Насельники новокрещеных славянских стран искали в книгах ответ на вопрос о смысле существования. Язычнику жизнь индивидуального, отдельного «я» между небытием до рождения и смертью казалась бессмысленной, случайной. Англосаксонский хронист VIII века Беда Достопочтенный рассказал о беседе короля Нортумбрии Эдвина (правил в 616—633 годах) со своими приближенными — обсуждалось язычество и христианство: «<…> Приближенный короля <…> добавил: “Вот как сравню я, о король, земную жизнь человека с тем временем, что неведомо нам. Представь, что в зимнюю пору ты сидишь и пируешь со своими приближенными и советниками; посреди зала в очаге горит огонь, согревая тебя, а снаружи бушуют зимний ветер и вьюга. И вот через зал пролетает воробей, влетая в одну дверь и вылетая в другую.
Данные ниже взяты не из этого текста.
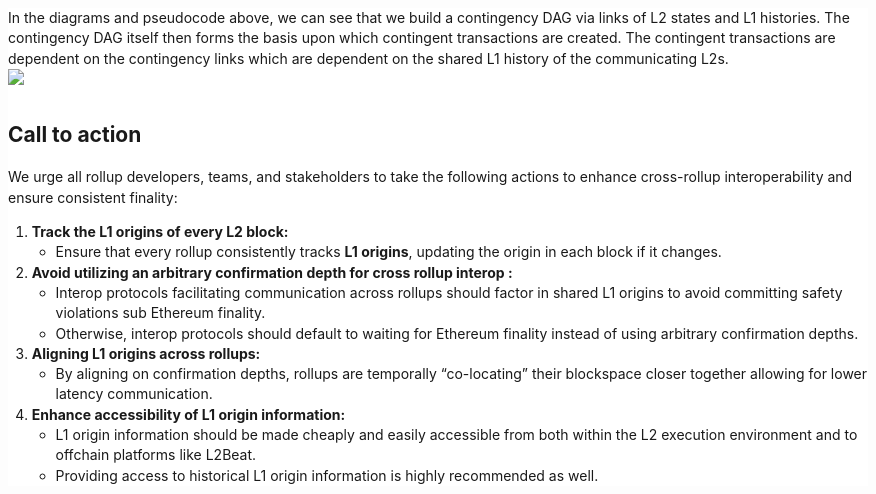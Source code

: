 In the diagrams and pseudocode above, we can see that we build a contingency DAG via links of L2 states and L1 histories. The contingency DAG itself then forms the basis upon which contingent transactions are created. The contingent transactions are dependent on the contingency links which are dependent on the shared L1 history of the communicating L2s.  
![](https://keep.google.com/u/0/media/v2/1vERUEZy30BYyVwViQDeE9M7EaTSHXLBhKt1rOnvTBdlnDKRB_21HEnh8X7gyejFW/1BQQ_cxDtL8bm_ZQjrkTc0PrPoLA3JA9yXwvgPtzXjQzqWnx3bIiHSHrIAGDwwLI?accept=image%2Fgif%2Cimage%2Fjpeg%2Cimage%2Fjpg%2Cimage%2Fpng%2Caudio%2Faac&sz=774)

## Call to action 

We urge all rollup developers, teams, and stakeholders to take the following actions to enhance cross-rollup interoperability and ensure consistent finality:

1. **Track the L1 origins of every L2 block:**  
   * Ensure that every rollup consistently tracks **L1 origins**, updating the origin in each block if it changes.   
2. **Avoid utilizing an arbitrary confirmation depth for cross rollup interop :**  
   * Interop protocols facilitating communication across rollups should factor in shared L1 origins to avoid committing safety violations sub Ethereum finality.  
   * Otherwise, interop protocols should default to waiting for Ethereum finality instead of using arbitrary confirmation depths.   
3. **Aligning L1 origins across rollups:**   
   * By aligning on confirmation depths, rollups are temporally “co-locating” their blockspace closer together allowing for lower latency communication.  
4. **Enhance accessibility of L1 origin information:**   
   * L1 origin information should be made cheaply and easily accessible from both within the L2 execution environment and to offchain platforms like L2Beat.  
   * Providing access to historical L1 origin information is highly recommended as well.
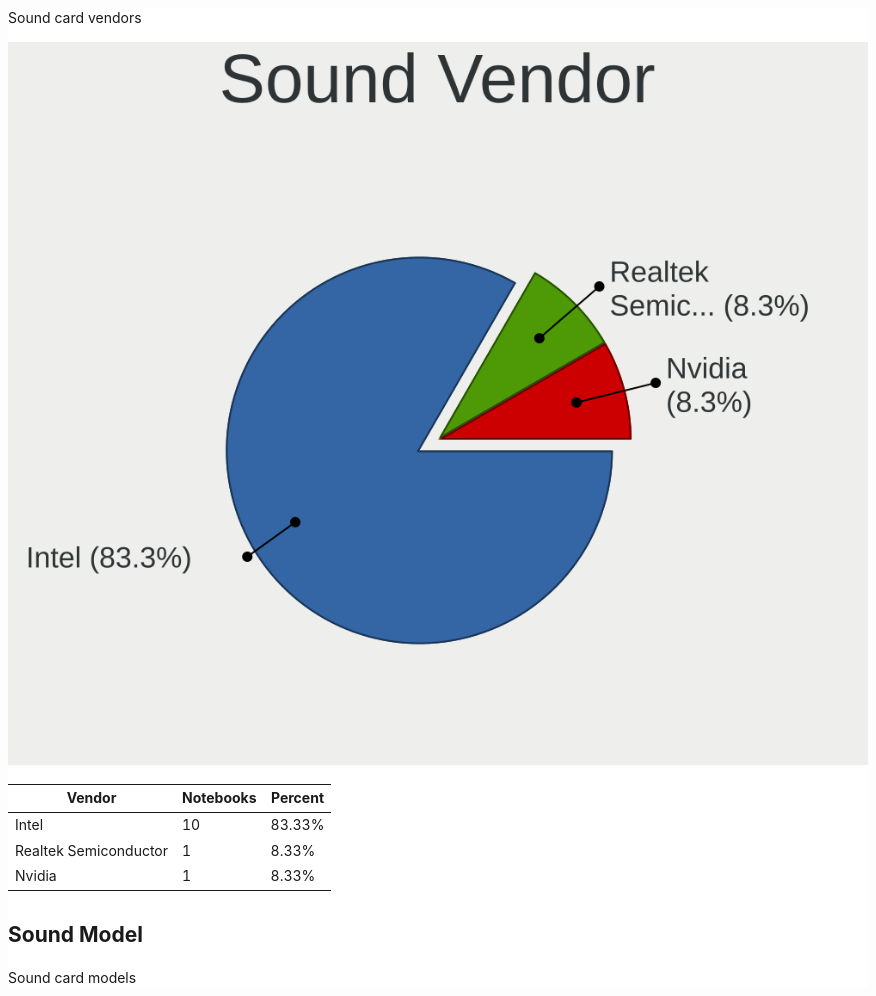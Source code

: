 Sound card vendors

![Sound Vendor](./images/pie_chart/snd_vendor.svg)


| Vendor                | Notebooks | Percent |
|-----------------------|-----------|---------|
| Intel                 | 10        | 83.33%  |
| Realtek Semiconductor | 1         | 8.33%   |
| Nvidia                | 1         | 8.33%   |

Sound Model
-----------

Sound card models
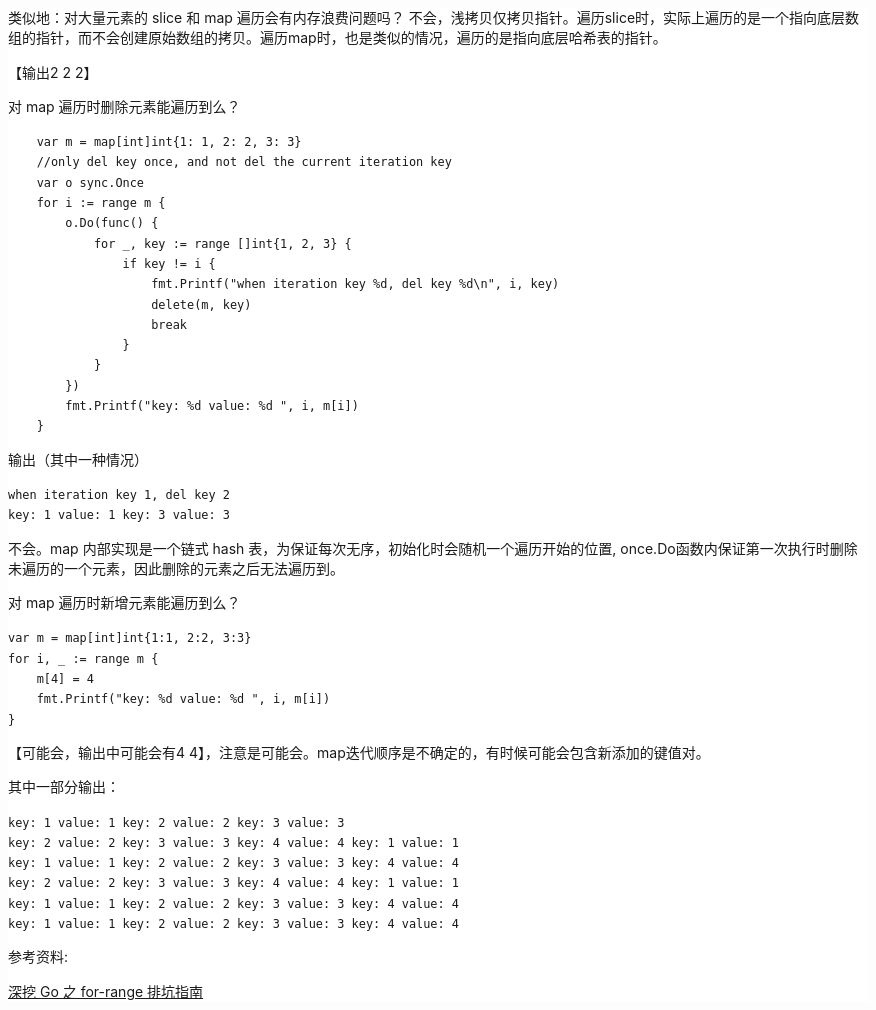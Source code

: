 类似地：对大量元素的 slice 和 map 遍历会有内存浪费问题吗？ 不会，浅拷贝仅拷贝指针。遍历slice时，实际上遍历的是一个指向底层数组的指针，而不会创建原始数组的拷贝。遍历map时，也是类似的情况，遍历的是指向底层哈希表的指针。


【输出2 2 2】

对 map 遍历时删除元素能遍历到么？
```
	var m = map[int]int{1: 1, 2: 2, 3: 3}
	//only del key once, and not del the current iteration key
	var o sync.Once
	for i := range m {
		o.Do(func() {
			for _, key := range []int{1, 2, 3} {
				if key != i {
					fmt.Printf("when iteration key %d, del key %d\n", i, key)
					delete(m, key)
					break
				}
			}
		})
		fmt.Printf("key: %d value: %d ", i, m[i])
	}
```

输出（其中一种情况）
```
when iteration key 1, del key 2
key: 1 value: 1 key: 3 value: 3
```

不会。map 内部实现是一个链式 hash 表，为保证每次无序，初始化时会随机一个遍历开始的位置, once.Do函数内保证第一次执行时删除未遍历的一个元素，因此删除的元素之后无法遍历到。


对 map 遍历时新增元素能遍历到么？

```
var m = map[int]int{1:1, 2:2, 3:3}
for i, _ := range m {
    m[4] = 4
    fmt.Printf("key: %d value: %d ", i, m[i])
}
```
【可能会，输出中可能会有4 4】，注意是可能会。map迭代顺序是不确定的，有时候可能会包含新添加的键值对。

其中一部分输出：
```
key: 1 value: 1 key: 2 value: 2 key: 3 value: 3
key: 2 value: 2 key: 3 value: 3 key: 4 value: 4 key: 1 value: 1
key: 1 value: 1 key: 2 value: 2 key: 3 value: 3 key: 4 value: 4
key: 2 value: 2 key: 3 value: 3 key: 4 value: 4 key: 1 value: 1
key: 1 value: 1 key: 2 value: 2 key: 3 value: 3 key: 4 value: 4
key: 1 value: 1 key: 2 value: 2 key: 3 value: 3 key: 4 value: 4
```



参考资料:

[深挖 Go 之 for-range 排坑指南](https://mp.weixin.qq.com/s/rfbZ79TmZ61lx_JBnwDJMQ#)
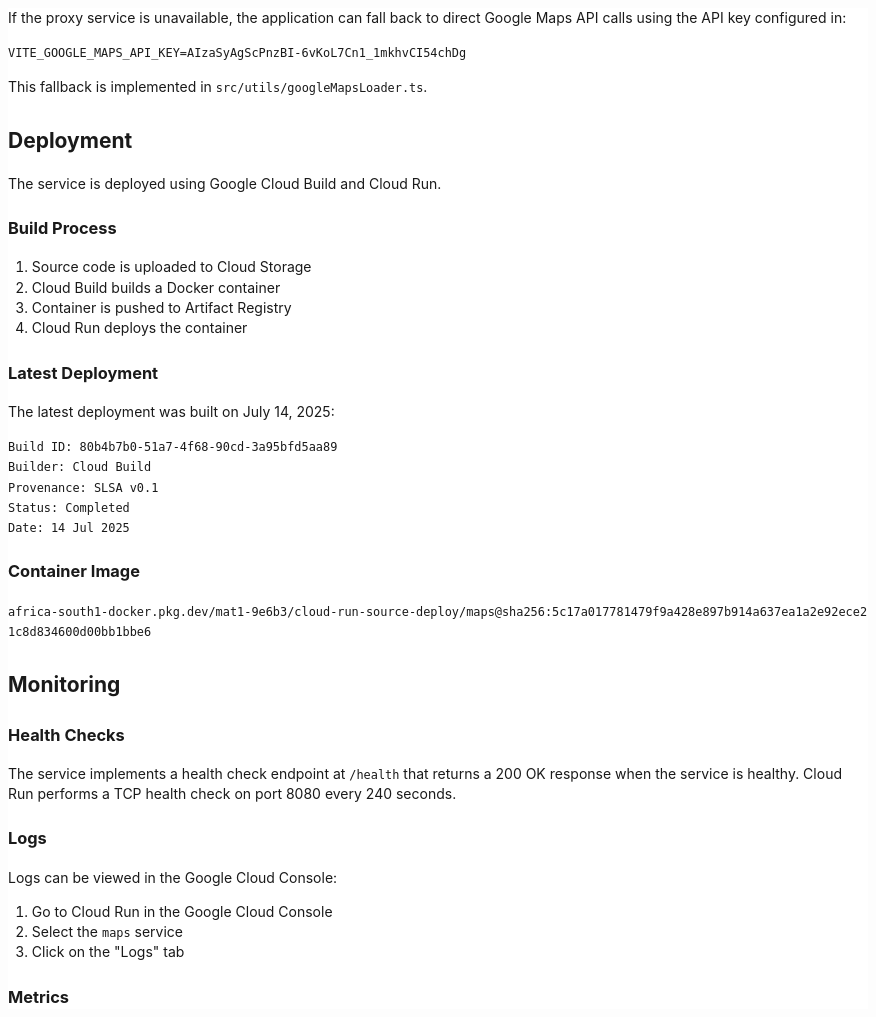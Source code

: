 If the proxy service is unavailable, the application can fall back to direct Google Maps API calls using the API key configured in:

```
VITE_GOOGLE_MAPS_API_KEY=AIzaSyAgScPnzBI-6vKoL7Cn1_1mkhvCI54chDg
```

This fallback is implemented in `src/utils/googleMapsLoader.ts`.

## Deployment

The service is deployed using Google Cloud Build and Cloud Run.

### Build Process

1. Source code is uploaded to Cloud Storage
2. Cloud Build builds a Docker container
3. Container is pushed to Artifact Registry
4. Cloud Run deploys the container

### Latest Deployment

The latest deployment was built on July 14, 2025:

```
Build ID: 80b4b7b0-51a7-4f68-90cd-3a95bfd5aa89
Builder: Cloud Build
Provenance: SLSA v0.1
Status: Completed
Date: 14 Jul 2025
```

### Container Image

```
africa-south1-docker.pkg.dev/mat1-9e6b3/cloud-run-source-deploy/maps@sha256:5c17a017781479f9a428e897b914a637ea1a2e92ece21c8d834600d00bb1bbe6
```

## Monitoring

### Health Checks

The service implements a health check endpoint at `/health` that returns a 200 OK response when the service is healthy. Cloud Run performs a TCP health check on port 8080 every 240 seconds.

### Logs

Logs can be viewed in the Google Cloud Console:

1. Go to Cloud Run in the Google Cloud Console
2. Select the `maps` service
3. Click on the "Logs" tab

### Metrics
В тот краткий миг, что он внутри, зимняя стужа не властна над ним; но тут же он исчезает с наших глаз, уносясь из стужи в стужу Такова и жизнь людская, и неведомо нам, что будет и что было прежде. Если новое учение даст нам знание об этом, то нам следует его принять”»{214}. С.М. Соловьев заметил об этом впечатляющем эпизоде: «<…> Вопрос о начале мира и будущей жизни сильно занимал все языческие народы севера и могущественно способствовал распространению между ними христианства, могшего дать им удовлетворительное решение на него <…>»{215}. Старая вера не давала такого ответа. «Язычество, особенно первобытные племенные культы, было в принципе ориентировано на посюстороннее благополучие коллектива (племени), циклическое воспроизводство рода и природы, но с разрушением традиционного племенного быта, становлением государства, включением индивида в совершенно иные социальные связи проблема индивидуальной судьбы, в том числе загробной, становилась всё более актуальной. Ответ на вопрос об этой судьбе давали князь и его дружина, епископ и христианство, а не “волхвы” и язычество <…>»{216}.